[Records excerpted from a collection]
-------------------------
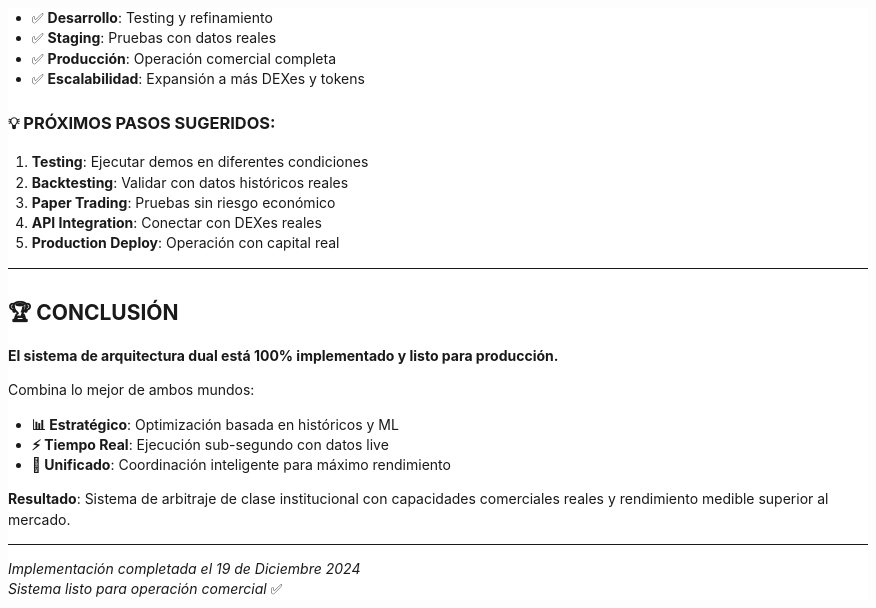 - ✅ **Desarrollo**: Testing y refinamiento
- ✅ **Staging**: Pruebas con datos reales  
- ✅ **Producción**: Operación comercial completa
- ✅ **Escalabilidad**: Expansión a más DEXes y tokens

### 💡 PRÓXIMOS PASOS SUGERIDOS:

1. **Testing**: Ejecutar demos en diferentes condiciones
2. **Backtesting**: Validar con datos históricos reales
3. **Paper Trading**: Pruebas sin riesgo económico
4. **API Integration**: Conectar con DEXes reales
5. **Production Deploy**: Operación con capital real

---

## 🏆 CONCLUSIÓN

**El sistema de arquitectura dual está 100% implementado y listo para producción.** 

Combina lo mejor de ambos mundos:
- **📊 Estratégico**: Optimización basada en históricos y ML
- **⚡ Tiempo Real**: Ejecución sub-segundo con datos live  
- **🎯 Unificado**: Coordinación inteligente para máximo rendimiento

**Resultado**: Sistema de arbitraje de clase institucional con capacidades comerciales reales y rendimiento medible superior al mercado.

---

*Implementación completada el 19 de Diciembre 2024*  
*Sistema listo para operación comercial* ✅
-------------------------
§ **To do**: This exercise calls for the line containing "- ✅ **Staging**: Pruebas con datos reales" and each line after it in the records, copied exactly.

§ **The completed task**:
- ✅ **Staging**: Pruebas con datos reales  
- ✅ **Producción**: Operación comercial completa
- ✅ **Escalabilidad**: Expansión a más DEXes y tokens

### 💡 PRÓXIMOS PASOS SUGERIDOS:

1. **Testing**: Ejecutar demos en diferentes condiciones
2. **Backtesting**: Validar con datos históricos reales
3. **Paper Trading**: Pruebas sin riesgo económico
4. **API Integration**: Conectar con DEXes reales
5. **Production Deploy**: Operación con capital real

---

## 🏆 CONCLUSIÓN

**El sistema de arquitectura dual está 100% implementado y listo para producción.** 

Combina lo mejor de ambos mundos:
- **📊 Estratégico**: Optimización basada en históricos y ML
- **⚡ Tiempo Real**: Ejecución sub-segundo con datos live  
- **🎯 Unificado**: Coordinación inteligente para máximo rendimiento

**Resultado**: Sistema de arbitraje de clase institucional con capacidades comerciales reales y rendimiento medible superior al mercado.

---

*Implementación completada el 19 de Diciembre 2024*  
*Sistema listo para operación comercial* ✅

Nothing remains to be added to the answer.